Ingredients:
- 3 cups (360g) all-purpose flour, plus more for dusting
- ½ teaspoon (3g) salt
- 3 large (150g) eggs
- ¼ cup (60ml) water, plus more if needed
- 1 tablespoon (15ml) olive oil
- 4 quarts (3.8L) water
- 1 tbsp (17g) salt
Instructions:
- Combine flour and salt in a large bowl. Create a well in the center and add eggs, water, and olive oil. Gradually incorporate the flour into the wet ingredients until a shaggy dough forms. Turn the dough out onto a lightly floured surface and knead for 8-10 minutes until smooth and elastic. Form the dough into a ball, wrap tightly in plastic wrap, and let it rest at room temperature for at least 30 minutes.
- Divide the dough into two equal portions. On a lightly floured surface, roll one portion of the dough into a thin rectangle, about 1/8-inch thick. The thinner the better! Repeat with the other portion of dough.

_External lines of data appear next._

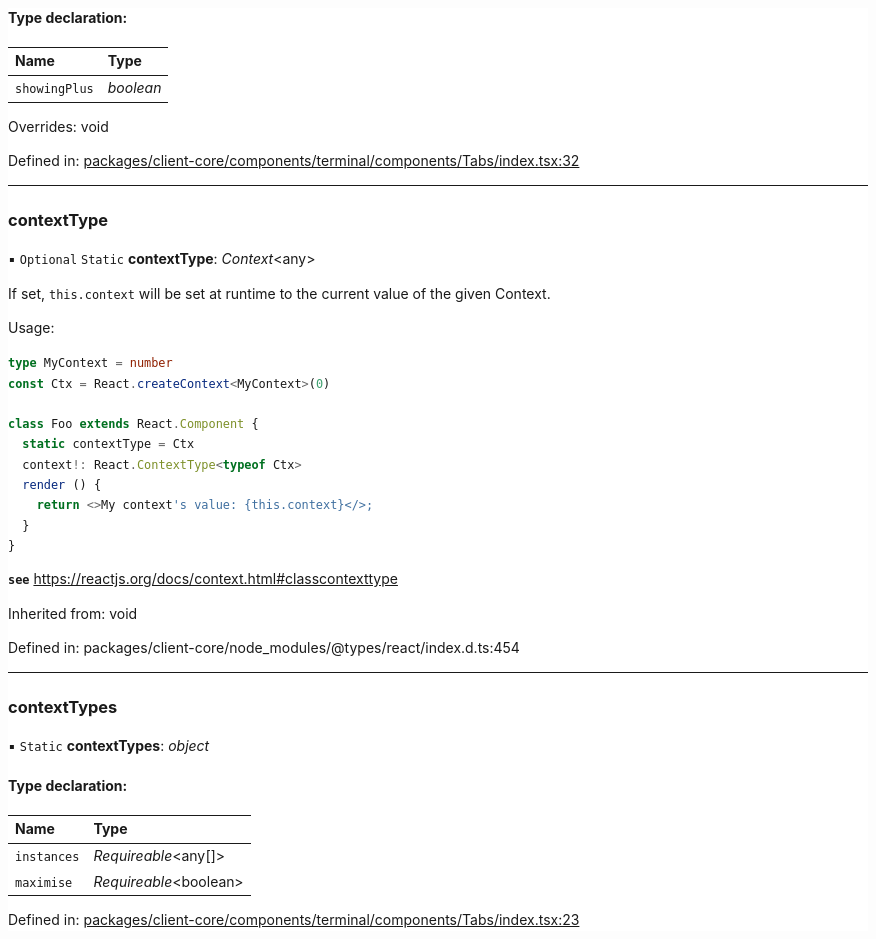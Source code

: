 #### Type declaration:

Name | Type |
:------ | :------ |
`showingPlus` | *boolean* |

Overrides: void

Defined in: [packages/client-core/components/terminal/components/Tabs/index.tsx:32](https://github.com/xr3ngine/xr3ngine/blob/66a84a950/packages/client-core/components/terminal/components/Tabs/index.tsx#L32)

___

### contextType

▪ `Optional` `Static` **contextType**: *Context*<any\>

If set, `this.context` will be set at runtime to the current value of the given Context.

Usage:

```ts
type MyContext = number
const Ctx = React.createContext<MyContext>(0)

class Foo extends React.Component {
  static contextType = Ctx
  context!: React.ContextType<typeof Ctx>
  render () {
    return <>My context's value: {this.context}</>;
  }
}
```

**`see`** https://reactjs.org/docs/context.html#classcontexttype

Inherited from: void

Defined in: packages/client-core/node_modules/@types/react/index.d.ts:454

___

### contextTypes

▪ `Static` **contextTypes**: *object*

#### Type declaration:

Name | Type |
:------ | :------ |
`instances` | *Requireable*<any[]\> |
`maximise` | *Requireable*<boolean\> |

Defined in: [packages/client-core/components/terminal/components/Tabs/index.tsx:23](https://github.com/xr3ngine/xr3ngine/blob/66a84a950/packages/client-core/components/terminal/components/Tabs/index.tsx#L23)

- Lightly flour the rolled-out dough rectangle. Loosely fold the dough over itself, like a jelly roll. Using a sharp knife or pasta cutter, slice the folded dough into desired thickness (about 1/4-inch for a classic egg noodle). Unravel the cut noodles and toss them lightly with flour to prevent sticking. Repeat with the remaining dough.
- Bring a large pot of salted water to a rolling boil. Add the noodles to the boiling water and cook for 5-7 minutes, or until tender but still slightly firm to the bite (al dente). They'll float to the surface when they're ready. Drain the noodles immediately.
- Toss with your favorite sauce, butter, herbs, or add to your favorite soup/stew. Serve immediately.